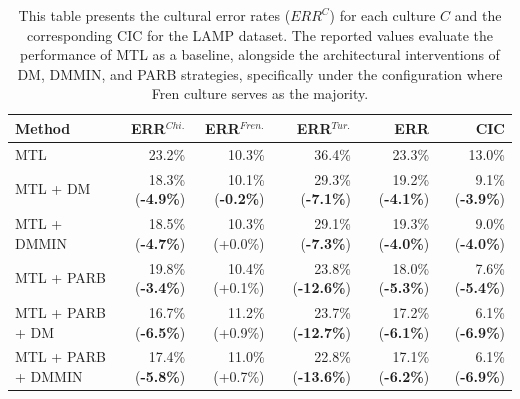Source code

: %
%
\begin{table}
\centering
\scriptsize
\begin{tabular}{lrrrrr}
\toprule
\textbf{Method} & \textbf{ERR$^{Chi.}$} & \textbf{ERR$^{Fren.}$} & \textbf{ERR$^{Tur.}$} & \textbf{ERR} & \textbf{CIC} \\
\midrule							
MTL          & 23.2\% & 10.3\% & 36.4\% & 23.3\% & 13.0\% \\
MTL +  DM    & 18.3\% (\textbf{-4.9\%}) & 10.1\% (\textbf{-0.2\%}) & 29.3\% (\textbf{-7.1\%}) & 19.2\% (\textbf{-4.1\%}) & 9.1\% (\textbf{-3.9\%}) \\
MTL +  DMMIN & 18.5\% (\textbf{-4.7\%}) & 10.3\% (+0.0\%) & 29.1\% (\textbf{-7.3\%}) & 19.3\% (\textbf{-4.0\%}) & 9.0\% (\textbf{-4.0\%}) \\
\hline
MTL + PARB     & 19.8\% (\textbf{-3.4\%}) & 10.4\% (+0.1\%) & 23.8\% (\textbf{-12.6\%}) & 18.0\% (\textbf{-5.3\%}) & 7.6\% (\textbf{-5.4\%}) \\
MTL + PARB + DM & 16.7\% (\textbf{-6.5\%}) & 11.2\% (+0.9\%) & 23.7\% (\textbf{-12.7\%}) & 17.2\% (\textbf{-6.1\%}) & 6.1\% (\textbf{-6.9\%}) \\
MTL + PARB + DMMIN & 17.4\% (\textbf{-5.8\%}) & 11.0\% (+0.7\%) & 22.8\% (\textbf{-13.6\%}) & 17.1\% (\textbf{-6.2\%}) & 6.1\% (\textbf{-6.9\%}) \\
\bottomrule
\end{tabular}
\caption{This table presents the cultural error rates ($ERR^C$) for each culture $C$ and the corresponding CIC for the LAMP dataset. The reported values evaluate the performance of MTL as a baseline, alongside the architectural interventions of DM, DMMIN, and PARB strategies, specifically under the configuration where Fren culture serves as the majority.}
\label{ch3:tab:mtl_and_da:LF}
\end{table}
%
%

══════

- INSTRUCTIONS TO FOLLOW: Which lines in the material above include the string "textbf"? Pull them out.

- SOLUTION FOR THIS EXERCISE:
\textbf{Method} & \textbf{ERR$^{Chi.}$} & \textbf{ERR$^{Fren.}$} & \textbf{ERR$^{Tur.}$} & \textbf{ERR} & \textbf{CIC} \\
MTL +  DM    & 18.3\% (\textbf{-4.9\%}) & 10.1\% (\textbf{-0.2\%}) & 29.3\% (\textbf{-7.1\%}) & 19.2\% (\textbf{-4.1\%}) & 9.1\% (\textbf{-3.9\%}) \\
MTL +  DMMIN & 18.5\% (\textbf{-4.7\%}) & 10.3\% (+0.0\%) & 29.1\% (\textbf{-7.3\%}) & 19.3\% (\textbf{-4.0\%}) & 9.0\% (\textbf{-4.0\%}) \\
MTL + PARB     & 19.8\% (\textbf{-3.4\%}) & 10.4\% (+0.1\%) & 23.8\% (\textbf{-12.6\%}) & 18.0\% (\textbf{-5.3\%}) & 7.6\% (\textbf{-5.4\%}) \\
MTL + PARB + DM & 16.7\% (\textbf{-6.5\%}) & 11.2\% (+0.9\%) & 23.7\% (\textbf{-12.7\%}) & 17.2\% (\textbf{-6.1\%}) & 6.1\% (\textbf{-6.9\%}) \\
MTL + PARB + DMMIN & 17.4\% (\textbf{-5.8\%}) & 11.0\% (+0.7\%) & 22.8\% (\textbf{-13.6\%}) & 17.1\% (\textbf{-6.2\%}) & 6.1\% (\textbf{-6.9\%}) \\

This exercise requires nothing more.